Het is maar een koepeltje, van 2,30 meter doorsnee, die Sojoez-capsule boven aan de meer dan bijna 50 meter hoge gelijknamige raket. Als de drie mannen zich met hun ruimtepak door het 80 centimeter brede luik hebben geperst, hebben ze het daarbinnen nog steeds niet breed. Maar de techniek is betrouwbaarder dan die van de Amerikaanse shuttles, dat is volgens veel deskundigen buiten kijf. Sojoez-piloot Joeri Gidzenko moet zo nu en dan wel een stokje gebruiken om vanuit zijn liggende positie bij een paar knopjes van diverse controlesystemen te kunnen, maar dat doet niets af van de reputatie van raket en capsule. Zo deed Gagarin het ook en zo gaat het al bijna veertig jaar goed.

Vastebrandstofraketten die ooit een Amerikaanse shuttle 72 seconden na de lancering met man en muis deden vergaan, ontbreken bij de Sojoez. Gewone kerosine is de brandstof, in Bajkonoer eenvoudig per spoor aangevoerd. Vijf hoofdmotoren verbruiken in een paar minuten ruim 150 ton. En dan is de bemanning in een baan om de aarde. Met dezelfde hoeveelheid vliegt een Boeing 747 met 400 passagiers van Amsterdam naar Tokio.

Donderdag moet de driekoppige bemanning van de Sojoez bij het ISS aankomen. Dan is ook het grootste deel van de internationale persgroep wel weer thuis. Die lastige lui zijn regelrecht na de lancering van de Sojoez-capsule uitgezwaaid. Sinds een jaar of tien ligt hier een landingsbaan bijna op loopafstand van de lanceerbasis. Speciaal aangelegd voor de Boeran, maar nu wel makkelijk voor mensen die even een lancering willen bijwonen.

Eerdere berichtgeving:

Ruimtestation in de steigers (10 februari 1998)

Eerste steen voor het ISS, de Zarja (24 november 1998)

Woonverblijf Zvezda aan ISS gemonteerd (6 juli 2000)
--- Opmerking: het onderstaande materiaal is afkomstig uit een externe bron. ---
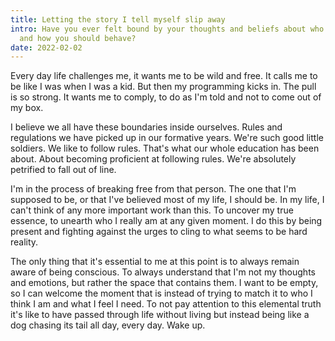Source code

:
 ```yaml
---
title: Letting the story I tell myself slip away
intro: Have you ever felt bound by your thoughts and beliefs about who you are
  and how you should behave?
date: 2022-02-02
---
```

Every day life challenges me, it wants me to be wild and free. It calls me to be like I was when I was a kid. But then my programming kicks in. The pull is so strong. It wants me to comply, to do as I'm told and not to come out of my box.

I believe we all have these boundaries inside ourselves. Rules and regulations we have picked up in our formative years. We're such good little soldiers. We like to follow rules. That's what our whole education has been about. About becoming proficient at following rules. We're absolutely petrified to fall out of line.

I'm in the process of breaking free from that person. The one that I'm supposed to be, or that I've believed most of my life, I should be. In my life, I can't think of any more important work than this. To uncover my true essence, to unearth who I really am at any given moment. I do this by being present and fighting against the urges to cling to what seems to be hard reality. 

The only thing that it's essential to me at this point is to always remain aware of being conscious. To always understand that I'm not my thoughts and emotions, but rather the space that contains them. I want to be empty, so I can welcome the moment that is instead of trying to match it to who I think I am and what I feel I need. To not pay attention to this elemental truth it's like to have passed through life without living but instead being like a dog chasing its tail all day, every day. Wake up.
Reclame voor Pizza Hut op grote hoogte (12 juli 2000)

Relevante websites:

Alle details over de vlucht van de eerste bemanning naar het ISS:
spaceflight.nasa.gov(1)

De NASA heeft een apart onderdeel van haar site gewijd aan het ISS:
spaceflight.nasa.gov(2)

Een kaart met de precieze positie van het ruimtestation is te vinden op:
spaceflight.nasa.gov(3)

Een virtuele rondleiding door het ruimtestation:
spaceflight.nasa.gov(4)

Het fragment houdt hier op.